After all kinds of tweaking, I’ve finally finished a more or less fast and stable pathfinding algorithm in Flash. It’s a prototype (well, just a function in fact) in which you pass a map, a start point and an end point as parameters and it returns an array containing the best path between the two routes. It takes into consideration terrain costs (terrains that are “cheaper” to travel by) and, of course, walls and obstacles. You can find the function here, along with a syntax explanation.
I’ve always seen pathfinding as being one of the big secrets of gaming AI. I had more or less knowledge of how it was done, but never had to implement it fully.

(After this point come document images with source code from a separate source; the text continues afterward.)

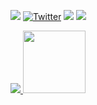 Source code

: <a href="#"><img src="https://user-images.githubusercontent.com/32041993/215249744-41454ad2-e8fc-47c0-b21b-9454f6405cf5.png" /></a>
[![Twitter](https://img.shields.io/twitter/url/https/twitter.com/suziebytes.svg?style=social&label=Follow%20%40suziebytes)](https://twitter.com/suziebytes)
![](https://komarev.com/ghpvc/?username=suziebytes)
<a href="#"><img src="https://user-images.githubusercontent.com/32041993/215250163-c60eb488-f54b-44a3-888f-93986033d199.png" /></a>

<a href="https://apps.apple.com/us/app/easy-to-learn-baby-flash-cards/id1665406903">
  <img src="https://user-images.githubusercontent.com/32041993/215249778-a973adb4-621a-4af4-8ec4-adde61cf75ea.png" />
</a>

<a href="https://apps.apple.com/us/app/squat-tracker/id6446610617">
  <img src="https://github.com/suziebytes/suziebytes/assets/32041993/8c5ff408-7c6b-4326-abbe-51142e3b1557" width="100" />
</a>
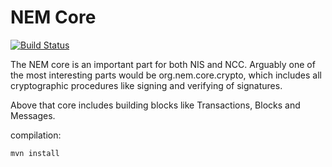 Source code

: NEM Core
====================
[![Build Status](https://travis-ci.org/NewEconomyMovement/nem.core.svg?branch=master)](https://travis-ci.org/NewEconomyMovement/nem.core)

The NEM core is an important part for both NIS and NCC. Arguably one of the  most interesting parts would be org.nem.core.crypto, which includes all cryptographic procedures like signing and verifying of signatures.

Above that core includes building blocks like Transactions, Blocks and Messages.

compilation:

    mvn install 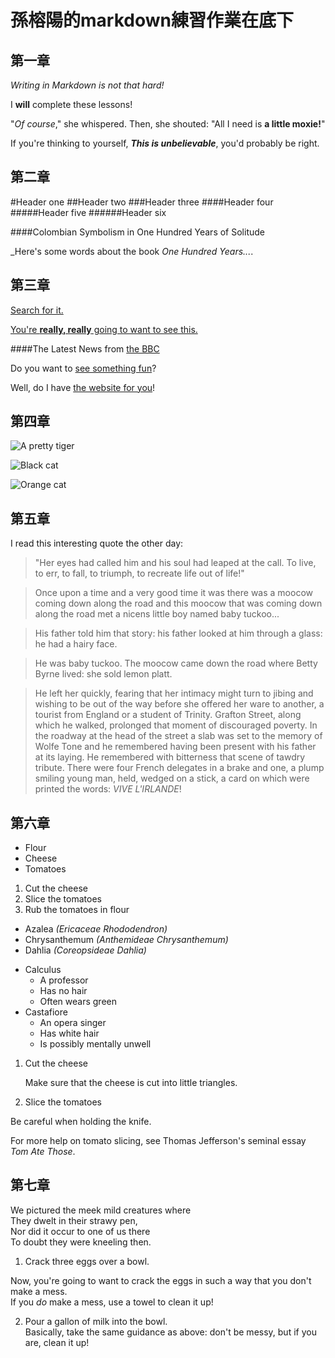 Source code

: # 孫榕陽的markdown練習作業在底下

## 第一章
<!-- __斜體 -->
_Writing in Markdown is not that hard!_

<!-- **粗體 -->
I **will** complete these lessons!

<!-- 粗體+斜體 -->
"_Of course_," she whispered. Then, she shouted: "All I need is **a little moxie!**"

If you're thinking to yourself, **_This is unbelievable_**, you'd probably be right.


## 第二章
#Header one
##Header two
###Header three
####Header four
#####Header five
######Header six

####Colombian Symbolism in One Hundred Years of Solitude

_Here's some words about the book _One Hundred Years..._.

## 第三章
[Search for it.](www.google.com)

[You're **really, really** going to want to see this.](www.dailykitten.com)

####The Latest News from [the BBC](www.bbc.com/news)

Do you want to [see something fun][a fun place]?

Well, do I have [the website for you][another fun place]!

[a fun place]:www.zombo.com
[another fun place]:www.zombo.com

## 第四章
![A pretty tiger](https://upload.wikimedia.org/wikipedia/commons/5/56/Tiger.50.jpg)

![Black cat][Black]

![Orange cat][Orange]

[Black]: https://upload.wikimedia.org/wikipedia/commons/a/a3/81_INF_DIV_SSI.jpg

[Orange]:http://icons.iconarchive.com/icons/google/noto-emoji-animals-nature/256/22221-cat-icon.png

## 第五章
<!-- 在下方的文字框，將這段書本的引言改為引用區塊 -->
I read this interesting quote the other day:

>"Her eyes had called him and his soul had leaped at the call. To live, to err, to fall, to triumph, to recreate life out of life!"

<!-- 在下方的文字框，在每行行首插入一個大於符號 (>)，將內容變成引用區塊。 -->
>Once upon a time and a very good time it was there was a moocow coming down along the road and this moocow that was coming down along the road met a nicens little boy named baby tuckoo...

>His father told him that story: his father looked at him through a glass: he had a hairy face.

>He was baby tuckoo. The moocow came down the road where Betty Byrne lived: she sold lemon platt.

<!-- 在下方的文字框，將整段文字變成引用區塊，再將文末的法文標記為斜體字（不包含驚嘆號）。 -->
>He left her quickly, fearing that her intimacy might turn to jibing and wishing to be out of the way before she offered her ware to another, a tourist from England or a student of Trinity. Grafton Street, along which he walked, prolonged that moment of discouraged poverty. In the roadway at the head of the street a slab was set to the memory of Wolfe Tone and he remembered having been present with his father at its laying. He remembered with bitterness that scene of tawdry tribute. There were four French delegates in a brake and one, a plump smiling young man, held, wedged on a stick, a card on which were printed the words: _VIVE L'IRLANDE_!

## 第六章
<!-- 在下方的文字框，將那些以逗號分隔的文字，改以清單呈現。 -->
* Flour
* Cheese 
* Tomatoes
<!-- 在下方的文字框，以有序清單將剩下的食譜完成。 -->
1. Cut the cheese
2. Slice the tomatoes
3. Rub the tomatoes in flour

<!-- 在下方的文字框，將植物的學名變成斜體。 -->
* Azalea _(Ericaceae Rhododendron)_
* Chrysanthemum _(Anthemideae Chrysanthemum)_
* Dahlia _(Coreopsideae Dahlia)_

<!-- 在下方的文字框，將每位角色的特質以多層次清單表示 -->
* Calculus
    * A professor 
    * Has no hair 
    * Often wears green
* Castafiore
    * An opera singer 
    * Has white hair 
    * Is possibly mentally unwell
<!-- 在下方的文字框，將各子項目改以段落呈現。 -->
1. Cut the cheese
 
   Make sure that the cheese is cut into little triangles.

2. Slice the tomatoes
  
  Be careful when holding the knife.

  For more help on tomato slicing, see Thomas Jefferson's seminal essay _Tom Ate Those_.

  ## 第七章
<!-- 在下方的文字框，插入適當數量的空格，好讓詩詞能正確呈現： -->
We pictured the meek mild creatures where  
They dwelt in their strawy pen,  
Nor did it occur to one of us there  
To doubt they were kneeling then.

<!-- 在下方的文字框，將硬換行替換為軟換行，以縮緊子段落： -->
1. Crack three eggs over a bowl.

 Now, you're going to want to crack the eggs in such a way that you don't make a mess.  
If you _do_ make a mess, use a towel to clean it up!

2. Pour a gallon of milk into the bowl.  
Basically, take the same guidance as above: don't be messy, but if you are, clean it up!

In this case, using a very simple yet complete explanation of an A* algorithm, I was able to build a working prototype (in the old meaning of the word) in no time with cute-looking squares, and after it was complete, decided to start another version from scratch using only arrays and objects and functions and such (and that’s the version which’s linked above). It’s one of those things that, after you actually finish it, you think it’s so simple you didn’t have to spend so much time thinking on how difficult it would be to create it.
I’ve also created a small example using a screenshot from Advance Wars, a popular GBA game and a small addiction of mine sometime ago. In this example, clicking a place on the map will trace the best route the soldier can use to reach that square, taking into consideration that terrains are hard to travel by, roads are easier, and forest or mountains are much more difficult. This background image was stolen from this site which hosts an Advance Wars map editor.
I’m still optimizing the pathfinding routines; actually I’ve managed to save 80% of the execution time on the past few internal versions of the function. Suggestions would be appreciated, though.